::: DATASET EXTRACT :::
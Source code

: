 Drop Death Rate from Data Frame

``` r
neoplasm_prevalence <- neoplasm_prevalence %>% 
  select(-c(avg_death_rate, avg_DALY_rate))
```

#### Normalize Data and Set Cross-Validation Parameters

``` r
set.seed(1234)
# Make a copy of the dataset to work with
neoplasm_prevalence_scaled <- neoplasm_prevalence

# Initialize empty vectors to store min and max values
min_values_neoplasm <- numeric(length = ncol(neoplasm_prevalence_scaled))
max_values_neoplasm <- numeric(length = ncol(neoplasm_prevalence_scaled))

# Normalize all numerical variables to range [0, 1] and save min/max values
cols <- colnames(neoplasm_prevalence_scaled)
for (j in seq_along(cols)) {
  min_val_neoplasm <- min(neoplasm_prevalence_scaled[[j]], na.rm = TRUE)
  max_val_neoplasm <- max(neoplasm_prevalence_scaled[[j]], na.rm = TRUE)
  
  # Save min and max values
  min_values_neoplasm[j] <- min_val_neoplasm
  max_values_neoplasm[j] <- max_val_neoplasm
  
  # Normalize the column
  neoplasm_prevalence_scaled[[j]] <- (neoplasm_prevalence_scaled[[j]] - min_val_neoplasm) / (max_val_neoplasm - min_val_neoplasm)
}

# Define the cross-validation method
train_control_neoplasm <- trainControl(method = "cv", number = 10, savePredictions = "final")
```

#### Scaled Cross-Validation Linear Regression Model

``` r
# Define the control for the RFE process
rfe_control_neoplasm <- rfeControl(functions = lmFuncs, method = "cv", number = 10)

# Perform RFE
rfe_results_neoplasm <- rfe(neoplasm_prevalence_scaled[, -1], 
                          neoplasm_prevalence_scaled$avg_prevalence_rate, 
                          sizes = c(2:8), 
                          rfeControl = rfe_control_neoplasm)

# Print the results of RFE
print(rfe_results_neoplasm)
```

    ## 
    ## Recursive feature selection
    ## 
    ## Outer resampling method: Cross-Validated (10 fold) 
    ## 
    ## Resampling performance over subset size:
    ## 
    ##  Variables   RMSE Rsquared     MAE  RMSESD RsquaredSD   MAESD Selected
:::
Could you set down each entry above word for word?

Source code

: Drop Death Rate from Data Frame

``` r
neoplasm_prevalence <- neoplasm_prevalence %>% 
  select(-c(avg_death_rate, avg_DALY_rate))
```

#### Normalize Data and Set Cross-Validation Parameters

``` r
set.seed(1234)
# Make a copy of the dataset to work with
neoplasm_prevalence_scaled <- neoplasm_prevalence

# Initialize empty vectors to store min and max values
min_values_neoplasm <- numeric(length = ncol(neoplasm_prevalence_scaled))
max_values_neoplasm <- numeric(length = ncol(neoplasm_prevalence_scaled))

# Normalize all numerical variables to range [0, 1] and save min/max values
cols <- colnames(neoplasm_prevalence_scaled)
for (j in seq_along(cols)) {
  min_val_neoplasm <- min(neoplasm_prevalence_scaled[[j]], na.rm = TRUE)
  max_val_neoplasm <- max(neoplasm_prevalence_scaled[[j]], na.rm = TRUE)
  
  # Save min and max values
  min_values_neoplasm[j] <- min_val_neoplasm
  max_values_neoplasm[j] <- max_val_neoplasm
  
  # Normalize the column
  neoplasm_prevalence_scaled[[j]] <- (neoplasm_prevalence_scaled[[j]] - min_val_neoplasm) / (max_val_neoplasm - min_val_neoplasm)
}

# Define the cross-validation method
train_control_neoplasm <- trainControl(method = "cv", number = 10, savePredictions = "final")
```

#### Scaled Cross-Validation Linear Regression Model

``` r
# Define the control for the RFE process
rfe_control_neoplasm <- rfeControl(functions = lmFuncs, method = "cv", number = 10)

# Perform RFE
rfe_results_neoplasm <- rfe(neoplasm_prevalence_scaled[, -1], 
                          neoplasm_prevalence_scaled$avg_prevalence_rate, 
                          sizes = c(2:8), 
                          rfeControl = rfe_control_neoplasm)

# Print the results of RFE
print(rfe_results_neoplasm)
```

    ## 
    ## Recursive feature selection
    ## 
    ## Outer resampling method: Cross-Validated (10 fold) 
    ## 
    ## Resampling performance over subset size:
    ## 
    ##  Variables   RMSE Rsquared     MAE  RMSESD RsquaredSD   MAESD Selected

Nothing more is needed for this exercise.